━━━━━ Data provided
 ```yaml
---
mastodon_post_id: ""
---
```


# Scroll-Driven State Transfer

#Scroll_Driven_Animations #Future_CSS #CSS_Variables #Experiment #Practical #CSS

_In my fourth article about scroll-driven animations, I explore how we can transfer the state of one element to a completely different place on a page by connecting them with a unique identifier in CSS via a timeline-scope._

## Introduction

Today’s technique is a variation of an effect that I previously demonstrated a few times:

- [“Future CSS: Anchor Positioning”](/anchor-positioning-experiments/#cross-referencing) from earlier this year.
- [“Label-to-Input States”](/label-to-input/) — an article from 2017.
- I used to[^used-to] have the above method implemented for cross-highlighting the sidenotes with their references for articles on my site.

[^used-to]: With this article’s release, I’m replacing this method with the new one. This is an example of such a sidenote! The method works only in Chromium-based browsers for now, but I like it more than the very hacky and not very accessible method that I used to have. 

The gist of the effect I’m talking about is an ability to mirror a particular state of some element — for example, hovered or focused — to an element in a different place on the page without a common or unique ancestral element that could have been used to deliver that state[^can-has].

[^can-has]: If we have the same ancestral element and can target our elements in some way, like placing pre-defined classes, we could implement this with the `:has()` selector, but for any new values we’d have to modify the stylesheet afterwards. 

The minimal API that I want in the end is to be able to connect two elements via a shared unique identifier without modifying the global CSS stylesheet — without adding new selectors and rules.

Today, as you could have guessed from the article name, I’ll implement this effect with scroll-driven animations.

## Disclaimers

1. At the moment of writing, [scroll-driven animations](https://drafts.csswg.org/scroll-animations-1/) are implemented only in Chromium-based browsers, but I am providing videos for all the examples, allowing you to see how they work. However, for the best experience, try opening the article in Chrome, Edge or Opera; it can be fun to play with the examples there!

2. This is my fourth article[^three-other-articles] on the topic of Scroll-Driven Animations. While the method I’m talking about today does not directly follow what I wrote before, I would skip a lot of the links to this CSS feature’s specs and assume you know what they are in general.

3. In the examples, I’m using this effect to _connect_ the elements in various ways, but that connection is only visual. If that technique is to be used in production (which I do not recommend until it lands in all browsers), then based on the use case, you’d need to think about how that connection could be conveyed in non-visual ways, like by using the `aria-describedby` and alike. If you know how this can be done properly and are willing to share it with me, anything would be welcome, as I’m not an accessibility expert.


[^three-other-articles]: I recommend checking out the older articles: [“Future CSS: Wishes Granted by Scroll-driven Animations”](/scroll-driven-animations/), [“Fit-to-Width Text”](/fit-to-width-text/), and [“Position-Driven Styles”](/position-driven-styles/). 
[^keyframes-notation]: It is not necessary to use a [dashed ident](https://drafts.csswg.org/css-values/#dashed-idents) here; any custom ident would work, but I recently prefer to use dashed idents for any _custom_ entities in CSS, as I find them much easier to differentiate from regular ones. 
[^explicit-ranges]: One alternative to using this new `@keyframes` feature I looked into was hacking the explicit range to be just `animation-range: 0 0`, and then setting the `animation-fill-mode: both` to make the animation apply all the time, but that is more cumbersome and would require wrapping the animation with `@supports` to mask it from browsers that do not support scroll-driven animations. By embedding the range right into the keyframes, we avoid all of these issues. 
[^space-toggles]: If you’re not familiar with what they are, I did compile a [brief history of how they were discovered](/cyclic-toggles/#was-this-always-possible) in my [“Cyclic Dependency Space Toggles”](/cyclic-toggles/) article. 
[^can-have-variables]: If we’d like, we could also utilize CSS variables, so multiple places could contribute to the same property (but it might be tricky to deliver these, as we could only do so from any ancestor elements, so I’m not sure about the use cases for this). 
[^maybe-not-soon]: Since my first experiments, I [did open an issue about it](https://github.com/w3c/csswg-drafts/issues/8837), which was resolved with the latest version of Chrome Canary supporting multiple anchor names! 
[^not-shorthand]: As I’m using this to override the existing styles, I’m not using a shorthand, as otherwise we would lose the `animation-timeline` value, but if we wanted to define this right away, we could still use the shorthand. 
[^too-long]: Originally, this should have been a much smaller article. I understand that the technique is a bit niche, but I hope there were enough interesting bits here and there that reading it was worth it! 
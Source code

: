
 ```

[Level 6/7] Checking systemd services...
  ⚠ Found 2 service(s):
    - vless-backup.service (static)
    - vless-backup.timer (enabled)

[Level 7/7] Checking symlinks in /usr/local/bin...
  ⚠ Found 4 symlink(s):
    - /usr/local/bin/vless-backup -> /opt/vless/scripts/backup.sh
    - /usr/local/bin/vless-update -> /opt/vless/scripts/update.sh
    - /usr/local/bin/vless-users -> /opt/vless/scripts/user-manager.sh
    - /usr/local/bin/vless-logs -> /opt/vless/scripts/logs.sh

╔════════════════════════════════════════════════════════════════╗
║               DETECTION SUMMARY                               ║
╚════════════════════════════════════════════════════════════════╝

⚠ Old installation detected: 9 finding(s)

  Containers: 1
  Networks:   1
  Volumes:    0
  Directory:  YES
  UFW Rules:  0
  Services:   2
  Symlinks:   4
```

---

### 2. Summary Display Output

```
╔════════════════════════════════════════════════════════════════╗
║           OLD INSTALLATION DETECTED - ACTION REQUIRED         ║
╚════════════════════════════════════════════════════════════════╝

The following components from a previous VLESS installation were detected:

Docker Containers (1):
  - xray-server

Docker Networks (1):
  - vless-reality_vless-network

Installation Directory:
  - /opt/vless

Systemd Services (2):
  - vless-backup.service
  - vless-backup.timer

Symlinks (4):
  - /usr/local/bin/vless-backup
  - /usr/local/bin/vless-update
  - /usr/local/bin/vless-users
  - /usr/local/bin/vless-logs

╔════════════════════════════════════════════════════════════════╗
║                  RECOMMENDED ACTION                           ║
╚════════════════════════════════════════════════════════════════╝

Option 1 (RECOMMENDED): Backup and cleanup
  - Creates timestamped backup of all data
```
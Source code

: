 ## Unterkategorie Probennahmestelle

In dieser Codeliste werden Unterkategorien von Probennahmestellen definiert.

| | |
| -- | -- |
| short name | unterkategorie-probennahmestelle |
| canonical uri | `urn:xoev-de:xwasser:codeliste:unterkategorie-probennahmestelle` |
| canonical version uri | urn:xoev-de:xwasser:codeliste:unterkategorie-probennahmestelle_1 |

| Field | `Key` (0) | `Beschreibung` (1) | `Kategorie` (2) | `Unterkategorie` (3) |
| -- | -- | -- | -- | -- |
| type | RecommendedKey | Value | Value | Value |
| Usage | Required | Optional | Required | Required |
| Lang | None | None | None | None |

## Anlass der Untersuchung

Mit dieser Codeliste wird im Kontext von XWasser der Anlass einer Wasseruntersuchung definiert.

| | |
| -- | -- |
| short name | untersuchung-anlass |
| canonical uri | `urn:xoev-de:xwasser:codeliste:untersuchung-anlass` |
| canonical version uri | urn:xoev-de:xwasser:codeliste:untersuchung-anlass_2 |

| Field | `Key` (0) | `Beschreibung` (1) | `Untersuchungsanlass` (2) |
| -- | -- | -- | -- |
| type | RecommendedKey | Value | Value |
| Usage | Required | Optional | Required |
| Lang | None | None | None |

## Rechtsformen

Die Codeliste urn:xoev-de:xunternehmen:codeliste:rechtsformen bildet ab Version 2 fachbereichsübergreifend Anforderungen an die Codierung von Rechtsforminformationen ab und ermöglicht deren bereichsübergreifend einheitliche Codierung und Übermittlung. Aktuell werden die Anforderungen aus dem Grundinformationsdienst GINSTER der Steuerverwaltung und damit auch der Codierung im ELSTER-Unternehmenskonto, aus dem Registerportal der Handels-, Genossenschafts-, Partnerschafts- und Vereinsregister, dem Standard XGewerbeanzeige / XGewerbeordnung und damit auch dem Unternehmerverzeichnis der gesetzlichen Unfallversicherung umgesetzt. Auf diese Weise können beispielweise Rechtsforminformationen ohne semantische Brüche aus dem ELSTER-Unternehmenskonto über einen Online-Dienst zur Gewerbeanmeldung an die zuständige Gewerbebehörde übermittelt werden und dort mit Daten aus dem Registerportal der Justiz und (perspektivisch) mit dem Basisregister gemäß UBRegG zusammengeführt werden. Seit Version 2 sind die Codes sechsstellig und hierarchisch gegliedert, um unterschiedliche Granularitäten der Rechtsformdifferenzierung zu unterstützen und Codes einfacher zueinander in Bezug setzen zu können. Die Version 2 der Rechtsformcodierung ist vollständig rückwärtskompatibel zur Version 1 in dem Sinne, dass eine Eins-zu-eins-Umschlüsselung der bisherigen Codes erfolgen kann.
━━━━━━━━━━
- Aim of the exercise -
Your task is to restate, word for word, the lines from the beginning of the records to the line with "#Scroll_Driven_Animations #Future_CSS #CSS_Variables", inclusive.

- Response area -
 ```yaml
---
mastodon_post_id: ""
---
```


# Scroll-Driven State Transfer

#Scroll_Driven_Animations #Future_CSS #CSS_Variables #Experiment #Practical #CSS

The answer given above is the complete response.